Australia’s Health Chief has been lambasted for buying into the “radical gender theory” after providing a 78-word definition of a ‘woman.’
In April, Health secretary Brendan Murphy was asked to define what a ‘woman’ is by Liberal Senator Alex Antic during Senate Estimates.
Murphy said that “there are a variety of definitions.”
“Just a simple one,” replied Antic.
“We should take that on notice,” Murphy continued.
“It’s a very contested space at the moment, Senator. I mean, there are obviously biological definitions, but there are definitions in terms of how people identify themselves, so we’re happy to provide our working definition on notice.”
Murphy provided his answer to Antic on June 23, in which he noted that the Department of Health “does not adopt a single definition.”
“Health policies and access to health programs are based on clinical evidence and clinical need for all Australians, regardless of gender identity, biological characteristics, or genetic variations,” the statement read.
“Our programs are designed to be inclusive and to provide better health and wellbeing for all Australians.”
'Radical Gender Theory'
Bella d’Abrera, Director of the Foundations of Western Civilisation Program at the Institute of Public Affairs, said the top health bureaucrat's definition of a ‘woman’ is “more like an honours thesis straight out of a Gender Studies Department.”
“They had three months to go and ponder what a woman is.

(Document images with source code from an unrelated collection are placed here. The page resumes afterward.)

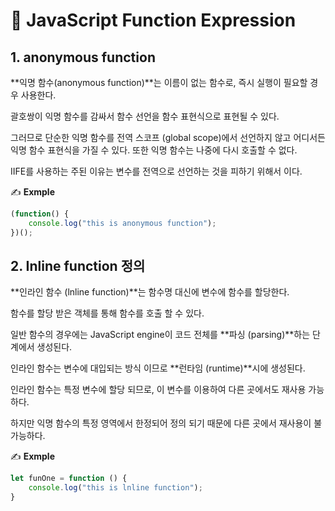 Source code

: # 📄 JavaScript Function Expression

## 1.  **anonymous function** 

**익명 함수\(anonymous function\)**는 이름이 없는 함수로,  즉시 실행이 필요할 경우 사용한다.

괄호쌍이 익명 함수를 감싸서 함수 선언을 함수 표현식으로 표현될 수 있다. 

그러므로 단순한 익명 함수를 전역 스코프 \(global scope\)에서 선언하지 않고 어디서든 익명 함수 표현식을 가질 수 있다. 또한 익명 함수는 나중에 다시 호출할 수 없다.

IIFE를 사용하는 주된 이유는 변수를 전역으로 선언하는 것을 피하기 위해서 이다.

✍ **Exmple**

```javascript
(function() {
    console.log("this is anonymous function");
})();

```

## 2. Inline function 정의

**인라인 함수 \(lnline function\)**는 함수명 대신에 변수에 함수를 할당한다.

함수를 할당 받은 객체를 통해 함수를 호출 할 수 있다.

일반 함수의 경우에는 JavaScript engine이 코드 전체를 **파싱 \(parsing\)**하는 단계에서 생성된다.

인라인 함수는 변수에 대입되는 방식 이므로 **런타임 \(runtime\)**시에  생성된다.

인라인 함수는 특정 변수에 할당 되므로, 이 변수를 이용하여 다른 곳에서도 재사용 가능 하다.

하지만 익명 함수의 특정 영역에서 한정되어 정의 되기 때문에 다른 곳에서 재사용이 불가능하다.

✍ **Exmple**

```javascript
let funOne = function () {
    console.log("this is lnline function");
}
```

And three months later, they came back, and they still can’t tell us, which is quite unbelievable,” she told Sky News on Monday.

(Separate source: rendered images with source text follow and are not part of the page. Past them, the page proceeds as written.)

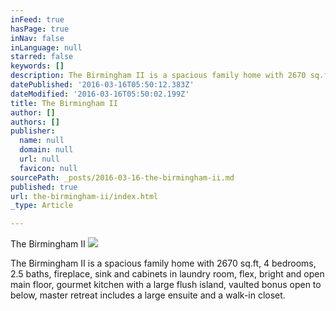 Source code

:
 ```yaml
---
inFeed: true
hasPage: true
inNav: false
inLanguage: null
starred: false
keywords: []
description: The Birmingham II is a spacious family home with 2670 sq.ft
datePublished: '2016-03-16T05:50:12.383Z'
dateModified: '2016-03-16T05:50:02.199Z'
title: The Birmingham II
author: []
authors: []
publisher:
  name: null
  domain: null
  url: null
  favicon: null
sourcePath: _posts/2016-03-16-the-birmingham-ii.md
published: true
url: the-birmingham-ii/index.html
_type: Article

---
```

The Birmingham II
![](https://the-grid-user-content.s3-us-west-2.amazonaws.com/d2ca3b29-3cdf-4a1d-ae27-dd19439c7ec0.jpg)

The Birmingham II is a spacious family home with 2670 sq.ft, 4 bedrooms, 2.5 baths, fireplace, sink and cabinets in laundry room, flex, bright and open main floor, gourmet kitchen with a large flush island, vaulted bonus open to below, master retreat includes a large ensuite and a walk-in closet.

d’Abrera added that a woman is “an adult female human being.”
She said the Department of Health “has completely bought into radical gender theory which has been infesting … in the background of the universities and is now evident in all our institutions.”
Pushing Women to the Side
D’Abrera further noted it is “hypocritical” that the federal government is spending billions of dollars on women and girls while at the same time being unable to define what is a woman.
“So what is it today? Do they believe a woman exists, or do they not? And if you don’t believe it exists, why are you spending millions of dollars on something you don’t believe exists?”
“It’s totally schizophrenic.”In Australia, the federal government removed the definition of sex-based discrimination from the Sex Discrimination Act in 2013 to replace it with gender identity-based discrimination.
University of Melbourne political philosophy senior lecturer Holly Lawford-Smith told the Sun Herald the situation is a "typical" example of progressives at the moment "who cannot utter basic truths because they worry about offending minority groups.”
“We need to reclaim some common sense in law and policy-making.”